Using jobs' fixed versions in your pipeline
A good practice is to use fixed version of jobs when building your pipeline? Why? Let's check together!
Why should you use a fixed version of a job in your pipeline?
What are fixed version? Is it really dangerous to use the Latest version of a job? We answer your questions!
Some insight about version
Following semantic versioning, every time an owner applies changes to their job, a new version should be released. They are 3 types of changes, each one corresponding to a number: X.Y.Z.
- Z are patches, meaning bug fixes which don’t change the job.
- Y are minor modifications, improving the solution, and are backward compatible.

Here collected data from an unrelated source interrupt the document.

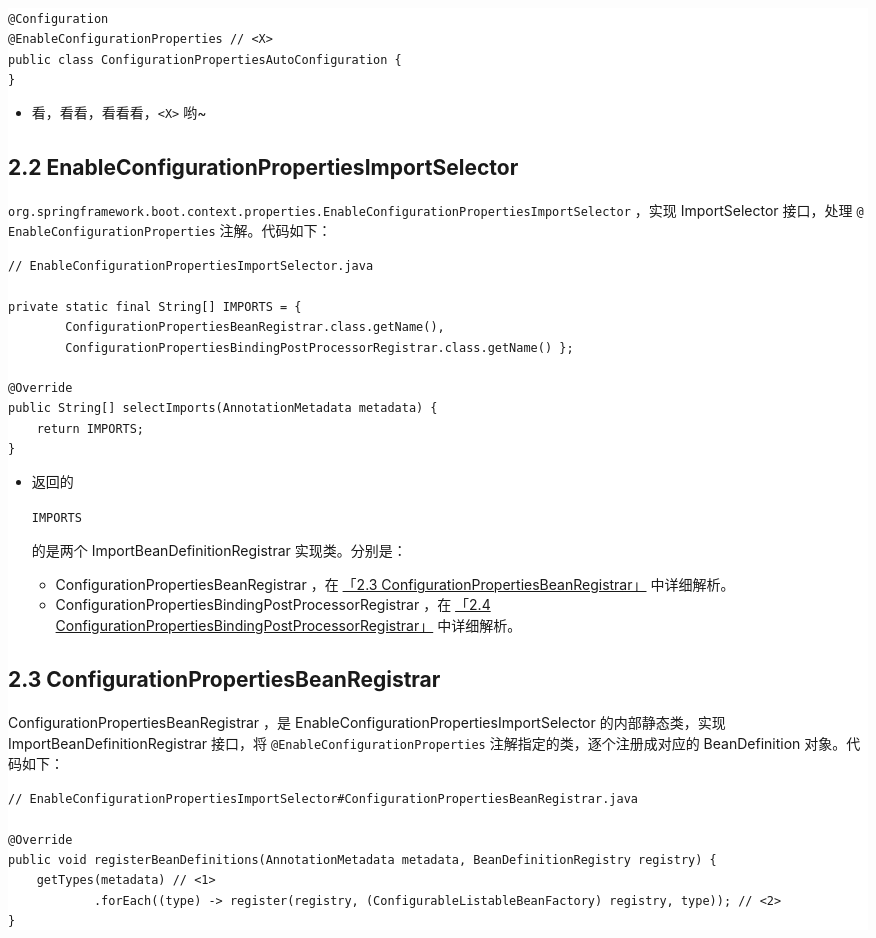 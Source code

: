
 ```
@Configuration
@EnableConfigurationProperties // <X>
public class ConfigurationPropertiesAutoConfiguration {
}
```

- 看，看看，看看看，`<X>` 哟~

## 2.2 EnableConfigurationPropertiesImportSelector

`org.springframework.boot.context.properties.EnableConfigurationPropertiesImportSelector` ，实现 ImportSelector 接口，处理 `@EnableConfigurationProperties` 注解。代码如下：

```
// EnableConfigurationPropertiesImportSelector.java

private static final String[] IMPORTS = {
		ConfigurationPropertiesBeanRegistrar.class.getName(),
		ConfigurationPropertiesBindingPostProcessorRegistrar.class.getName() };

@Override
public String[] selectImports(AnnotationMetadata metadata) {
	return IMPORTS;
}
```

- 返回的

   

  ```
  IMPORTS
  ```

   

  的是两个 ImportBeanDefinitionRegistrar 实现类。分别是：

  - ConfigurationPropertiesBeanRegistrar ，在 [「2.3 ConfigurationPropertiesBeanRegistrar」](http://svip.iocoder.cn/Spring-Boot/ConfigurationProperties/#) 中详细解析。
  - ConfigurationPropertiesBindingPostProcessorRegistrar ，在 [「2.4 ConfigurationPropertiesBindingPostProcessorRegistrar」](http://svip.iocoder.cn/Spring-Boot/ConfigurationProperties/#) 中详细解析。

## 2.3 ConfigurationPropertiesBeanRegistrar

ConfigurationPropertiesBeanRegistrar ，是 EnableConfigurationPropertiesImportSelector 的内部静态类，实现 ImportBeanDefinitionRegistrar 接口，将 `@EnableConfigurationProperties` 注解指定的类，逐个注册成对应的 BeanDefinition 对象。代码如下：

```
// EnableConfigurationPropertiesImportSelector#ConfigurationPropertiesBeanRegistrar.java

@Override
public void registerBeanDefinitions(AnnotationMetadata metadata, BeanDefinitionRegistry registry) {
    getTypes(metadata) // <1>
            .forEach((type) -> register(registry, (ConfigurableListableBeanFactory) registry, type)); // <2>
}
```
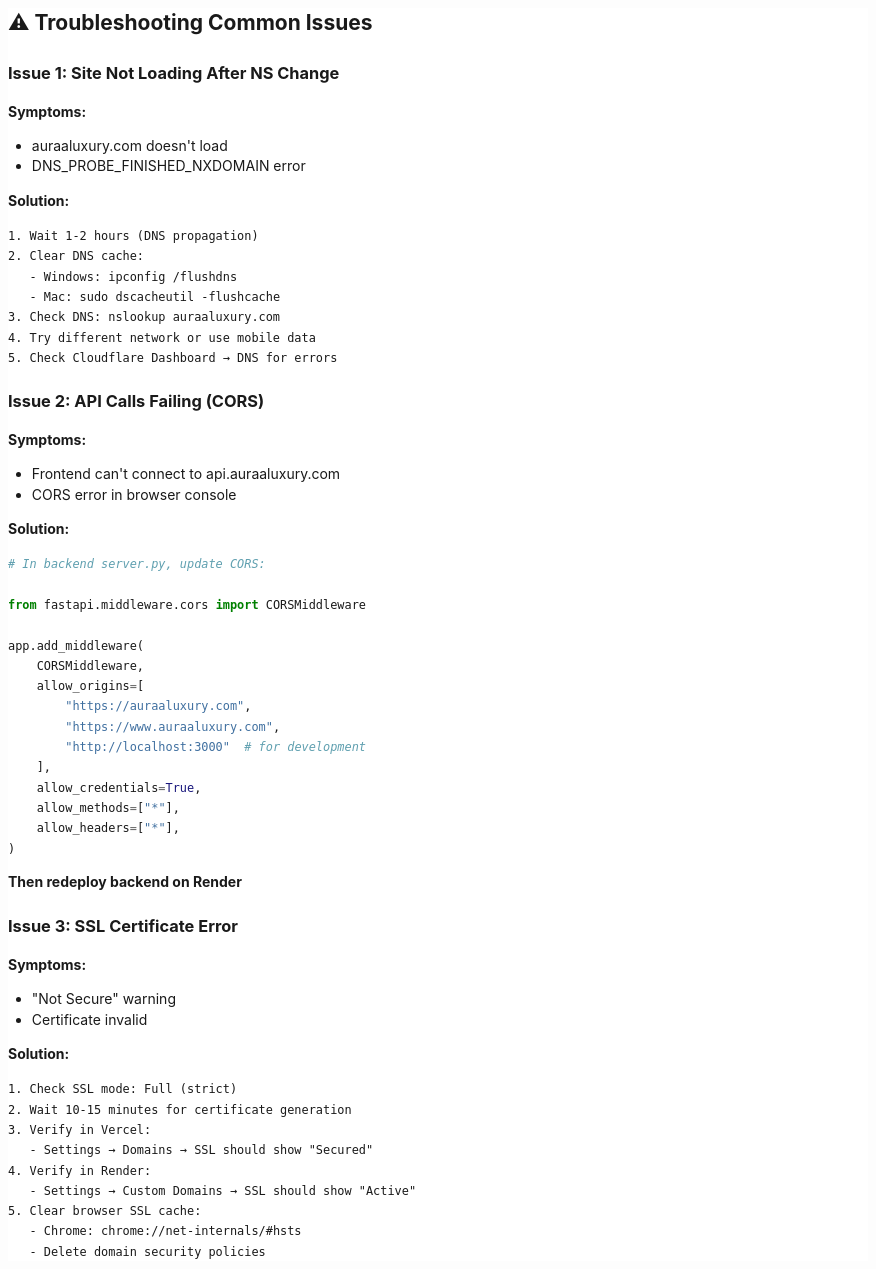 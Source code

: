 
## ⚠️ Troubleshooting Common Issues

### Issue 1: Site Not Loading After NS Change

**Symptoms:**
- auraaluxury.com doesn't load
- DNS_PROBE_FINISHED_NXDOMAIN error

**Solution:**
```
1. Wait 1-2 hours (DNS propagation)
2. Clear DNS cache:
   - Windows: ipconfig /flushdns
   - Mac: sudo dscacheutil -flushcache
3. Check DNS: nslookup auraaluxury.com
4. Try different network or use mobile data
5. Check Cloudflare Dashboard → DNS for errors
```

### Issue 2: API Calls Failing (CORS)

**Symptoms:**
- Frontend can't connect to api.auraaluxury.com
- CORS error in browser console

**Solution:**
```python
# In backend server.py, update CORS:

from fastapi.middleware.cors import CORSMiddleware

app.add_middleware(
    CORSMiddleware,
    allow_origins=[
        "https://auraaluxury.com",
        "https://www.auraaluxury.com",
        "http://localhost:3000"  # for development
    ],
    allow_credentials=True,
    allow_methods=["*"],
    allow_headers=["*"],
)
```

**Then redeploy backend on Render**

### Issue 3: SSL Certificate Error

**Symptoms:**
- "Not Secure" warning
- Certificate invalid

**Solution:**
```
1. Check SSL mode: Full (strict)
2. Wait 10-15 minutes for certificate generation
3. Verify in Vercel:
   - Settings → Domains → SSL should show "Secured"
4. Verify in Render:
   - Settings → Custom Domains → SSL should show "Active"
5. Clear browser SSL cache:
   - Chrome: chrome://net-internals/#hsts
   - Delete domain security policies
```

- X are major changes that are NOT backward compatible.
How it works in R2Devops?
When a job is imported in R2Devops, our crawler looks at the changelog.md file and the new git tags related to this job to retrieve all its versions. You can see in a job’s documentation the different versions available and choose the one you want for our pipeline. The documentation and the job’s code will update with the information linked to the version.
What do we call Latest version?
As we said, the different versions of a job follow the semantic versioning pattern. The Latest version corresponds to the latest changes pushed on a job. Every time new changes are applied, either a git tag have been created or not, it still creates a new latest version.
It creates a new latest version, but if the latest changes don’t have a git tag, it will only push changes to the latest version without creating a semantic version!
The risk of using the Latest version of a job in your pipeline
Using a Latest version, every time the job will be updated, you’ll get all the improvements in your pipeline. This can be good if the owner or contributor fixed some minor mistakes or patched bugs. But if it was a major improvement, the modifications might break your pipeline! And it can be quite annoying for your project, or worse, dangerous.
R2Devops good practice
At R2Devops, we encourage you to choose and use a fixed version of every job you put in your pipeline as soon as you launch it in production. This way, you ensure that you’ll always get the same behavior!
You can do your tests using the Latest versions, but once you implement it for real, it’s safer to use fixed version (containing number represented by X.Y.Z).